> [Task instructions]: Copy each line that contains the string "simulator", taking them from the material.
* * * * * * *
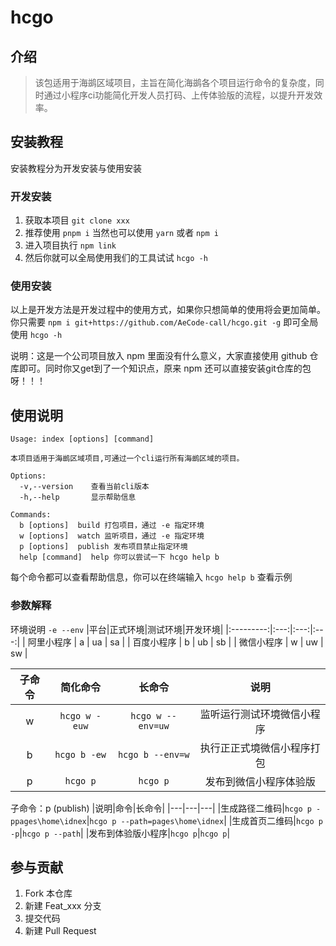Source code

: # hcgo

## 介绍

> 该包适用于海鹚区域项目，主旨在简化海鹚各个项目运行命令的复杂度，同时通过小程序ci功能简化开发人员打码、上传体验版的流程，以提升开发效率。

## 安装教程

安装教程分为开发安装与使用安装

### 开发安装

1. 获取本项目 `git clone xxx`
2. 推荐使用 `pnpm i` 当然也可以使用 `yarn` 或者 `npm i` 
3. 进入项目执行 `npm link`
4. 然后你就可以全局使用我们的工具试试 `hcgo -h`

### 使用安装

以上是开发方法是开发过程中的使用方式，如果你只想简单的使用将会更加简单。你只需要 `npm i git+https://github.com/AeCode-call/hcgo.git -g` 即可全局使用 `hcgo -h`

说明：这是一个公司项目放入 npm 里面没有什么意义，大家直接使用 github 仓库即可。同时你又get到了一个知识点，原来 npm 还可以直接安装git仓库的包呀！！！

## 使用说明

```shell
Usage: index [options] [command]

本项目适用于海鹚区域项目,可通过一个cli运行所有海鹚区域的项目。

Options:  
  -v,--version    查看当前cli版本  
  -h,--help       显示帮助信息  

Commands:  
  b [options]  build 打包项目，通过 -e 指定环境   
  w [options]  watch 监听项目，通过 -e 指定环境  
  p [options]  publish 发布项目禁止指定环境  
  help [command]  help 你可以尝试一下 hcgo help b
```
每个命令都可以查看帮助信息，你可以在终端输入 `hcgo help b` 查看示例

### 参数解释

环境说明 `-e --env`
|平台|正式环境|测试环境|开发环境|
|:---------:|:---:|:---:|:---:|
| 阿里小程序 | a | ua | sa |
| 百度小程序 | b | ub | sb |
| 微信小程序 | w | uw | sw |

|子命令|简化命令|长命令|说明|
|:---:|:----:|:------:|:---:|
| w  | `hcgo w -euw`|  `hcgo w --env=uw` |监听运行测试环境微信小程序|
| b  | `hcgo b -ew`|  `hcgo b --env=w` |执行正正式境微信小程序打包|
| p  | `hcgo p`|  `hcgo p` |发布到微信小程序体验版|

子命令：p (publish)
|说明|命令|长命令|
|---|---|---|
|生成路径二维码|`hcgo p -ppages\home\idnex`|`hcgo p --path=pages\home\idnex`|
|生成首页二维码|`hcgo p -p`|`hcgo p --path`|
|发布到体验版小程序|`hcgo p`|`hcgo p`|


## 参与贡献

1.  Fork 本仓库
2.  新建 Feat_xxx 分支
3.  提交代码
4.  新建 Pull Request
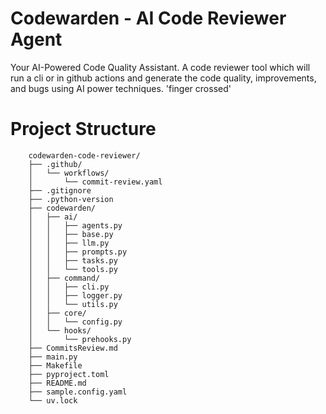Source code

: # Codewarden - AI Code Reviewer Agent

Your AI-Powered Code Quality Assistant. A code reviewer tool which will run a cli or in github actions and generate the code quality, improvements, and bugs using AI power techniques. 'finger crossed' 

# Project Structure 
```
    codewarden-code-reviewer/
    ├── .github/
    │   └── workflows/
    │       └── commit-review.yaml
    ├── .gitignore
    ├── .python-version
    ├── codewarden/
    │   ├── ai/
    │   │   ├── agents.py
    │   │   ├── base.py
    │   │   ├── llm.py
    │   │   ├── prompts.py
    │   │   ├── tasks.py
    │   │   └── tools.py
    │   ├── command/
    │   │   ├── cli.py
    │   │   ├── logger.py
    │   │   └── utils.py
    │   ├── core/
    │   │   └── config.py
    │   └── hooks/
    │       └── prehooks.py
    ├── CommitsReview.md
    ├── main.py
    ├── Makefile
    ├── pyproject.toml
    ├── README.md
    ├── sample.config.yaml
    └── uv.lock
```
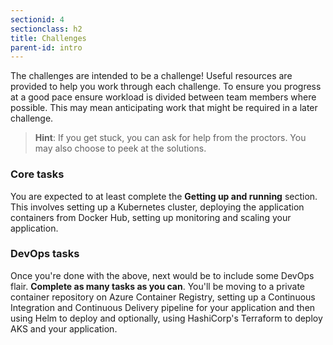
 ```yaml
---
sectionid: 4
sectionclass: h2
title: Challenges
parent-id: intro
---
```


The challenges are intended to be a challenge! Useful resources are provided to help you work through each challenge. To ensure you progress at a good pace ensure workload is divided between team members where possible. This may mean anticipating work that might be required in a later challenge.

> **Hint**: If you get stuck, you can ask for help from the proctors. You may also choose to peek at the solutions.

### Core tasks

You are expected to at least complete the **Getting up and running** section. This involves setting up a Kubernetes cluster, deploying the application containers from Docker Hub, setting up monitoring and scaling your application.

### DevOps tasks

Once you're done with the above, next would be to include some DevOps flair. **Complete as many tasks as you can**. You'll be moving to a private container repository on Azure Container Registry, setting up a Continuous Integration and Continuous Delivery pipeline for your application and then using Helm to deploy and optionally, using HashiCorp's Terraform to deploy AKS and your application.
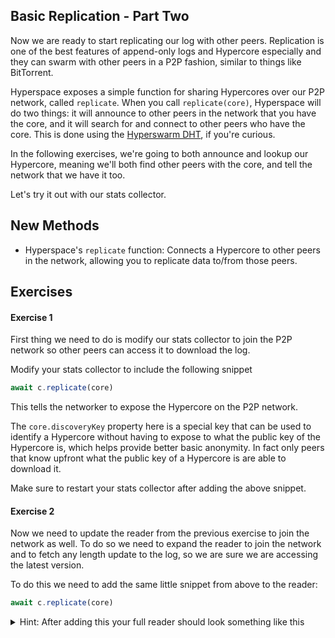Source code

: ## Basic Replication - Part Two

Now we are ready to start replicating our log with other peers. Replication is one of the best features of append-only logs and Hypercore especially and they can swarm with other peers in a P2P fashion, similar to things like BitTorrent.

Hyperspace exposes a simple function for sharing Hypercores over our P2P network, called `replicate`. When you call `replicate(core)`, Hyperspace will do two things: it will announce to other peers in the network that you have the core, and it will search for and connect to other peers who have the core. This is done using the [Hyperswarm DHT](https://github.com/hypercore-protocol/hyperswarm), if you're curious.

In the following exercises, we're going to both announce and lookup our Hypercore, meaning we'll both find other peers with the core, and tell the network that we have it too.

Let's try it out with our stats collector.

## New Methods
* Hyperspace's `replicate` function: Connects a Hypercore to other peers in the network, allowing you to replicate data to/from those peers.

## Exercises

#### Exercise 1

First thing we need to do is modify our stats collector to join the P2P network so other peers can access it to download the log.

Modify your stats collector to include the following snippet

```js
await c.replicate(core)
```

This tells the networker to expose the Hypercore on the P2P network.

The `core.discoveryKey` property here is a special key that can be used to identify a Hypercore without having to expose to what the public key of the Hypercore is, which helps provide better basic anonymity. In fact only peers that know upfront what the public key of a Hypercore is are able to download it.

Make sure to restart your stats collector after adding the above snippet.

#### Exercise 2

Now we need to update the reader from the previous exercise to join the network as well.
To do so we need to expand the reader to join the network and to fetch any length update to the log, so we are sure we are accessing the latest version.

To do this we need to add the same little snippet from above to the reader:

```js
await c.replicate(core)
```

<details>
  <summary>Hint: After adding this your full reader should look something like this</summary>
```js
const store = c.corestore()
const core = store.get('insert-public-key-here', { valueEncoding: 'json' })

await core.ready()
await c.replicate(core)

console.log(await core.get(core.length - 1))
```
</details>

We have a practical problem though! Since we are working with a P2P system we need another peer.
If you have another computer lying around you can obviously use that one, but for us "single computer" people we need a way to test.

Luckily for us, Hyperspace exposes another command line tool called `hyperspace-simulator`.

The simulator runs a separated instance of Hyperspace, complete with the full network stack, but with all storage being kept in memory.
Except for the memory part, it's similar to running it on another computer - it does the same replication as any other peer.

To run our reader with the simulator do

```
hyperspace-simulator filename.js
```

Make sure your stats collector is running and run the updated reader with the simulator.
It should print the latest that it is replicating through the network.

### Takeaways

You've connected two peers together, such that the reader can find the the writer's latest process stats. That's cool, but not super useful -- you could've just used an HTTP server for that!

Hypercore really shines when you need to fetch lots of blocks in the log, so we'll do that in the next exercise.

[When the replication is working continue to Problem 5](05.md)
* * * * * * *
> [Task response]:
Luckily for us, Hyperspace exposes another command line tool called `hyperspace-simulator`.
The simulator runs a separated instance of Hyperspace, complete with the full network stack, but with all storage being kept in memory.
To run our reader with the simulator do
hyperspace-simulator filename.js
Make sure your stats collector is running and run the updated reader with the simulator.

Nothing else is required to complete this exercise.